Exercise:
From the top of the records below down to the line containing "ownership is clear.", reproduce every line exactly.

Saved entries
+===+
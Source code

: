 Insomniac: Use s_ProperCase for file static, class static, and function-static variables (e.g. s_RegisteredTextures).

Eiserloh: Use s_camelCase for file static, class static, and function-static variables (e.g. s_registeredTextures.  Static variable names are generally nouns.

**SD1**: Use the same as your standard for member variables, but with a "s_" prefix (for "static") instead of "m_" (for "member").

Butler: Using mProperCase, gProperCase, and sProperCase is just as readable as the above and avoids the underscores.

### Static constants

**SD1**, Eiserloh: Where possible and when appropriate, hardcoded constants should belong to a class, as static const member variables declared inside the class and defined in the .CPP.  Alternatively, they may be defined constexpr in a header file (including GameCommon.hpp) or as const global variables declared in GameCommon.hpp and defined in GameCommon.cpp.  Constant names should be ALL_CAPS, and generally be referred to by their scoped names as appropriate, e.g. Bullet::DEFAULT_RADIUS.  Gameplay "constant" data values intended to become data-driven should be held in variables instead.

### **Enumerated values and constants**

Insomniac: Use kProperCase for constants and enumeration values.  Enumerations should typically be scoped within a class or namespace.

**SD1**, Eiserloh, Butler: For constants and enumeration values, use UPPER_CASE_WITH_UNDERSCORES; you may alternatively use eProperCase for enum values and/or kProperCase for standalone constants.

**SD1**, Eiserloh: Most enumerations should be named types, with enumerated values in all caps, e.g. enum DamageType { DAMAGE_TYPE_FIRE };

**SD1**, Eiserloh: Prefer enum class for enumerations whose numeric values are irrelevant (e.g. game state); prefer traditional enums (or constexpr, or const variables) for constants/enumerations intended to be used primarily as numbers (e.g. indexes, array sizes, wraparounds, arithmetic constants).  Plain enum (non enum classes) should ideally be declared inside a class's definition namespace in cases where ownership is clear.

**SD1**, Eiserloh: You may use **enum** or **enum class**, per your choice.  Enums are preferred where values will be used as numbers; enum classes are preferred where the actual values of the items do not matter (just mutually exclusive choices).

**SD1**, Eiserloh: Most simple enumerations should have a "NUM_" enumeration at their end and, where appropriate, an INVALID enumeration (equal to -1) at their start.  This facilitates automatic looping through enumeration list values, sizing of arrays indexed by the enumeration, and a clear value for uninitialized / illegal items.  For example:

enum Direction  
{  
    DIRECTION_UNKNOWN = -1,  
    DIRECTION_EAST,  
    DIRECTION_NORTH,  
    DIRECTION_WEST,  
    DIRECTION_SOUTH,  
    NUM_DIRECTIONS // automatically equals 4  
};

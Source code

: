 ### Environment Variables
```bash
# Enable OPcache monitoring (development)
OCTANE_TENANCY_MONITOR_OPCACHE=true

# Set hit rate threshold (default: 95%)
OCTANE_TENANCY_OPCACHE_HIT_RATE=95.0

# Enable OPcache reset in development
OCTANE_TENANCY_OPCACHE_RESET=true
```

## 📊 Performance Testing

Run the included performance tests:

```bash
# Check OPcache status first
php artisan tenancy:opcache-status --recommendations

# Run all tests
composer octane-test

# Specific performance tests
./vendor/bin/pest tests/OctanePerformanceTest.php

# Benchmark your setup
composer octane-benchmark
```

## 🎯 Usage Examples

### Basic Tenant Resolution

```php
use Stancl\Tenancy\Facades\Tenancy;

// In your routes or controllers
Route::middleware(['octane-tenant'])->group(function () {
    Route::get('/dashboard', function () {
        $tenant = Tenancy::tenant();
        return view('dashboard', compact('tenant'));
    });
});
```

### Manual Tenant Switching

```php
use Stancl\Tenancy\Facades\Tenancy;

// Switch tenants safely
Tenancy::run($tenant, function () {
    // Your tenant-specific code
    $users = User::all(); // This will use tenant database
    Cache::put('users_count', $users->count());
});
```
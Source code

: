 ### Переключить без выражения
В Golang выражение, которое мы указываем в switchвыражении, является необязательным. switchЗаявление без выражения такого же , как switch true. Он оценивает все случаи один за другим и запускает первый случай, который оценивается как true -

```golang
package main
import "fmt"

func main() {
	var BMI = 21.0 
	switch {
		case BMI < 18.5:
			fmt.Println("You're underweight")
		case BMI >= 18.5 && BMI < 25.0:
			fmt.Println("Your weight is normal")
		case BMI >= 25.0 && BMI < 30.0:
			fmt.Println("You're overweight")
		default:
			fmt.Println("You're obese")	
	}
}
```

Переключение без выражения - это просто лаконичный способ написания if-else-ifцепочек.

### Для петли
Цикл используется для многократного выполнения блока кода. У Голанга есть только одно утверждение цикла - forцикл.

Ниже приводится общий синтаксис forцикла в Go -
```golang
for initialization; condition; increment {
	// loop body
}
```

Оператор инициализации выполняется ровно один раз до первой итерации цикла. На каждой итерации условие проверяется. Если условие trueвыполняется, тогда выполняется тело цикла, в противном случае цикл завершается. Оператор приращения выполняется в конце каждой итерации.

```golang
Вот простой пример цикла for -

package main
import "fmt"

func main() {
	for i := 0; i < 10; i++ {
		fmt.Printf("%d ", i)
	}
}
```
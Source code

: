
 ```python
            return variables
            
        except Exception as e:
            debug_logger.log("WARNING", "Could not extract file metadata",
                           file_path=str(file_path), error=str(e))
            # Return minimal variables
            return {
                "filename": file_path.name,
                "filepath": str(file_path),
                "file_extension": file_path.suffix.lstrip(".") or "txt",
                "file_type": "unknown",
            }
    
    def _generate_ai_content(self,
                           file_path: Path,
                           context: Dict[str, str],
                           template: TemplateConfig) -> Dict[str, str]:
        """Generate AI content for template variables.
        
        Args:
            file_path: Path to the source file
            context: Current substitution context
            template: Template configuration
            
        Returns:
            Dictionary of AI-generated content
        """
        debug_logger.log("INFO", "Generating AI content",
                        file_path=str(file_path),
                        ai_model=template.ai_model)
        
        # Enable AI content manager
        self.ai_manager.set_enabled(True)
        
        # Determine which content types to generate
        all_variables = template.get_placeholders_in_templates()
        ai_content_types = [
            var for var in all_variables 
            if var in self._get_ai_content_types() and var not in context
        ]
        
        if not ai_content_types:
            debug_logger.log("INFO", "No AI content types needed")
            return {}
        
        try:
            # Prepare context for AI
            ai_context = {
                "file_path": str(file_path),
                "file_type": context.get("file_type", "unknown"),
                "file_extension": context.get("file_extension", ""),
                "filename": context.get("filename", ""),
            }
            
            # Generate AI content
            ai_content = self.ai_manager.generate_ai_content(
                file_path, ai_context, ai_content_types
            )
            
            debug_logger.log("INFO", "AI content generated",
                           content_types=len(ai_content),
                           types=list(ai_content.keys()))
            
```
+===+
Finished task:
Source code

: Insomniac: Use s_ProperCase for file static, class static, and function-static variables (e.g. s_RegisteredTextures).

Eiserloh: Use s_camelCase for file static, class static, and function-static variables (e.g. s_registeredTextures.  Static variable names are generally nouns.

**SD1**: Use the same as your standard for member variables, but with a "s_" prefix (for "static") instead of "m_" (for "member").

Butler: Using mProperCase, gProperCase, and sProperCase is just as readable as the above and avoids the underscores.

### Static constants

**SD1**, Eiserloh: Where possible and when appropriate, hardcoded constants should belong to a class, as static const member variables declared inside the class and defined in the .CPP.  Alternatively, they may be defined constexpr in a header file (including GameCommon.hpp) or as const global variables declared in GameCommon.hpp and defined in GameCommon.cpp.  Constant names should be ALL_CAPS, and generally be referred to by their scoped names as appropriate, e.g. Bullet::DEFAULT_RADIUS.  Gameplay "constant" data values intended to become data-driven should be held in variables instead.

### **Enumerated values and constants**

Insomniac: Use kProperCase for constants and enumeration values.  Enumerations should typically be scoped within a class or namespace.

**SD1**, Eiserloh, Butler: For constants and enumeration values, use UPPER_CASE_WITH_UNDERSCORES; you may alternatively use eProperCase for enum values and/or kProperCase for standalone constants.

**SD1**, Eiserloh: Most enumerations should be named types, with enumerated values in all caps, e.g. enum DamageType { DAMAGE_TYPE_FIRE };

**SD1**, Eiserloh: Prefer enum class for enumerations whose numeric values are irrelevant (e.g. game state); prefer traditional enums (or constexpr, or const variables) for constants/enumerations intended to be used primarily as numbers (e.g. indexes, array sizes, wraparounds, arithmetic constants).  Plain enum (non enum classes) should ideally be declared inside a class's definition namespace in cases where ownership is clear.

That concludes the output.